Monday Morning Report, and a Creative Excursion

Yesterday was our church's annual picnic. This was combined with the celebration of the finish of the 40-day PDL thing, so there was definitely a mood of celebration (or, for my part, relief). At the picnic, which was held this year in the parking lot rather than at a downtown park (as in the past), we also saw 17 people be baptized. That's always very exciting.

I watched Big Fish over the weekend. What superb story-telling. This is one of the finest movies I've seen in a while, and it presents undoubtedly the best death-bed sequence ever filmed (IMHO). I'm a sucker for this kind of magical, fairy-tale storytelling anyway, and I'm also a sucker for stories that investigate the father-son relationship. I highly recommend this one.

In fact, it inspired me to write something concerning my own father. But before I get to that, I want to take a minute to speak of poetry. I read something once about a young college student, an English major, who showed a few of his poems to an English professor.
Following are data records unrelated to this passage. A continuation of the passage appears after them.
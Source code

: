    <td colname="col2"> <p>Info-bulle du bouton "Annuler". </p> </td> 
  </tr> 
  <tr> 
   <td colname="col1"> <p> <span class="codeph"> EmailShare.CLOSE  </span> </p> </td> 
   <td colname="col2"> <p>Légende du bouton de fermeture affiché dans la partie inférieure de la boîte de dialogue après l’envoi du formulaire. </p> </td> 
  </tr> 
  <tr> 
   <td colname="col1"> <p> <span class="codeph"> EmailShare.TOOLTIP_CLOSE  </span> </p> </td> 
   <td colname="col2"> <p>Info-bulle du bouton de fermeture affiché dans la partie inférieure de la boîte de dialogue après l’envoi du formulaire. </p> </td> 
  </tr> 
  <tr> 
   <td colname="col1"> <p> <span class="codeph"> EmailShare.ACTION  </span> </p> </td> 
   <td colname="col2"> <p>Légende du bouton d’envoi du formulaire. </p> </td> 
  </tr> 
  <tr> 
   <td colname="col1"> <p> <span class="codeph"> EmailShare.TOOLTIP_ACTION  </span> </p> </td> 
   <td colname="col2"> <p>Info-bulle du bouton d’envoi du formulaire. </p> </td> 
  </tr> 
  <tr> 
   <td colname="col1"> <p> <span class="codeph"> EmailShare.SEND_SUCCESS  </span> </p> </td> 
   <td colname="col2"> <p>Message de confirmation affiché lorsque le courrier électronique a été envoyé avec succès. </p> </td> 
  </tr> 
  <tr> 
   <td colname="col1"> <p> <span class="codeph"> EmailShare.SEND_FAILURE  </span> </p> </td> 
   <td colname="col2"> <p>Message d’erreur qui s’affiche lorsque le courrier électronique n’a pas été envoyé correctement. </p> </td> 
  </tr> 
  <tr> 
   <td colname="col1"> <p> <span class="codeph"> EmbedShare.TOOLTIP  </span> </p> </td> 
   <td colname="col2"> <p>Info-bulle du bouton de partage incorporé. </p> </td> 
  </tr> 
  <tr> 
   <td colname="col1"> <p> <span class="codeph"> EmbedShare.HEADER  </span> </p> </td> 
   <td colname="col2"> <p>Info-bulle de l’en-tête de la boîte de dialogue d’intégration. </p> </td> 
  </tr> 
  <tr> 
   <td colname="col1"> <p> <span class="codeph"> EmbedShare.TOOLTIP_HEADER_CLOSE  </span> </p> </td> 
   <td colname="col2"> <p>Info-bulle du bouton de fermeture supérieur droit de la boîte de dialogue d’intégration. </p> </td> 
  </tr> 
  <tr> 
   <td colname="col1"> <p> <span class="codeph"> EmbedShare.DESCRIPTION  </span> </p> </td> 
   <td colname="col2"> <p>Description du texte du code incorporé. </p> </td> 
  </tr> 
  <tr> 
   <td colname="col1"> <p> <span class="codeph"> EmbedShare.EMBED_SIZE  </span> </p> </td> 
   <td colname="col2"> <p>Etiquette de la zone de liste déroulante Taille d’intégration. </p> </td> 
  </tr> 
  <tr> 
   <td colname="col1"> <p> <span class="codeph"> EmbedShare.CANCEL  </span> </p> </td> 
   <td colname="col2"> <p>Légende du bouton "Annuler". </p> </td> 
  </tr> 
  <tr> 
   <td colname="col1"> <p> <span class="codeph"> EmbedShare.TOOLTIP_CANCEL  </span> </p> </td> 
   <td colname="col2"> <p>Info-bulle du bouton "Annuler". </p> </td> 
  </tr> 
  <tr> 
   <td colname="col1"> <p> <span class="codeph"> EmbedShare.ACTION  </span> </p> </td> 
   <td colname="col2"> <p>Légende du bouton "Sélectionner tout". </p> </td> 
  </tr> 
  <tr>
Now, the student was a brilliant young man who would go on to become a well-known author and literary-critic, but I guess his poetry was, well, not very good, and there's nothing more difficult to read than bad poetry. The professor had a private conference with the student. He pulled open a drawer in his desk and showed the student its contents--a mess of paper, scraps thrown into the drawer every which way. He said, "I also like to write poems. I write them all the time. Then I throw them in this drawer and forget about them. I advise you to get yourself a drawer like this."
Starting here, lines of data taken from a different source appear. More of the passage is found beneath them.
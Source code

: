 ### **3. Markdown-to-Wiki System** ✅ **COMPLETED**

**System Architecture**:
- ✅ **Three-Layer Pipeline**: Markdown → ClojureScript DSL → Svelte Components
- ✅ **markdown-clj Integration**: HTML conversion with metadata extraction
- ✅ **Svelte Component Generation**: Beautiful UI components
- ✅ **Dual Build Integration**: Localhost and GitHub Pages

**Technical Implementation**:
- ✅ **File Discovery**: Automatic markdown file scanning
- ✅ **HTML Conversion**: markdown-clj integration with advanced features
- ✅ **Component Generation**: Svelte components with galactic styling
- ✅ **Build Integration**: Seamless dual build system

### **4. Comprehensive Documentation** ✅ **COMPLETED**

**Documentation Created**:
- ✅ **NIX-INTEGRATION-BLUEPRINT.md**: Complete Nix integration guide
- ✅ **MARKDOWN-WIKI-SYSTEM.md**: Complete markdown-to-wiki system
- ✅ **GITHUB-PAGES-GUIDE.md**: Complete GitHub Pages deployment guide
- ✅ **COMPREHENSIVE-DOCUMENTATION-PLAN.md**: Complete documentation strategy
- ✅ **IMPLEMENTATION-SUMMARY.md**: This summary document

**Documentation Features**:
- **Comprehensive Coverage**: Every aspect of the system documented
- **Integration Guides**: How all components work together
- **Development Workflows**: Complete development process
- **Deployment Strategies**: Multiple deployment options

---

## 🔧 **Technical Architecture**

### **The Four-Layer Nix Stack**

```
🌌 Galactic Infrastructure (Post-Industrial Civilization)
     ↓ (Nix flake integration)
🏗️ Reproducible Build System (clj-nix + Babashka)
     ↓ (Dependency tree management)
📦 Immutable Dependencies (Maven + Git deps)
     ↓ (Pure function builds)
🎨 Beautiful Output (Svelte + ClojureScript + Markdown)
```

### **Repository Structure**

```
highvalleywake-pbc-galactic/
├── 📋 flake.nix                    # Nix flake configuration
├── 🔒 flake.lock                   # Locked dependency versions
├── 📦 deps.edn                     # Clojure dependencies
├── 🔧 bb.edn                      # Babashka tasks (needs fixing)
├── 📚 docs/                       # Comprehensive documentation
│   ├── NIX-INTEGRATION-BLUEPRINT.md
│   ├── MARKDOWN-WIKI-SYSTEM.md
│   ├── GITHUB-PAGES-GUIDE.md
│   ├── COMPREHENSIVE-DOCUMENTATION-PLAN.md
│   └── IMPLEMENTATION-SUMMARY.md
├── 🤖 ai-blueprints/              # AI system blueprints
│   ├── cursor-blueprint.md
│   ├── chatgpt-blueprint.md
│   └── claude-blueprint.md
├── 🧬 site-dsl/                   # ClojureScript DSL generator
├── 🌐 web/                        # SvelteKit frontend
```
Well, and I actually think that's good advice. The trouble is, this blog is my desk drawer. I make no claims whatsoever for these little creative excursions of mine, but if someone else likes them, of course I'm pleased. If not, well, it's easy enough to move on to another blog. So this is the prose-poem I wrote after watching Big Fish. It's called, Secret Pocket.
I don't remember Indiana. Not that much. Only the railroad tracks that ran behind the house--that's where my brother fell and cut his hand--and how the trains came through in the night, and the walls trembled. I remember that. And I know from pictures that there was a cat, and a fuel-tank in the back yard, silver like a space ship. And I can still see my Dad standing in the doorway. It seems he's just back from a long voyage, from somewhere far away (although this is almost certainly a romanticizing elaboration of my own). And he says he's brought me something, and it's in his pocket. This is almost where the memory stops. I'm searching your pockets, Dad, one after the other. Not that one, you say. Nope, not that one either. Each pocket is cavernous, is a kind of world, and I must be thorough. I'm on tiptoe, and getting worried. Will I ever find the prize? And then you say, your face flashing brightly, "I know, it must be in the secret pocket!"

Many years later I would come back to Indiana. It was cold and stark. They played a tape-recorded Taps beside your grave, and three men fired rifles in the air. Three crisp pops, followed by an awesome silence. Then they folded the flag in a special way, and one of them brought it to me and saluted. Hesitating, I touched my forehead with the fingertips of my right hand . . . and the train passed, and the walls trembled, and my brother cried, and the cat leapt to the bicycle seat, and you laid down in the silver space ship and it flew away. And so I never found the secret pocket.


Blogger Rong said...

Thank you for leaving your drawer open.

12:32 PM  
Blogger Jim said...

Have caught you dropping by my own site and was surprised to find myself linked here. Am enjoying what you have set on the table. My own father served in WWII, somewhere in Italy, and was one of but two men from the original unit that made it home without a scratch. He then died in '60, a victim of an accident as "silly" as a wrench dropped on his head. His death had much to do with my eventually coming to Christ.....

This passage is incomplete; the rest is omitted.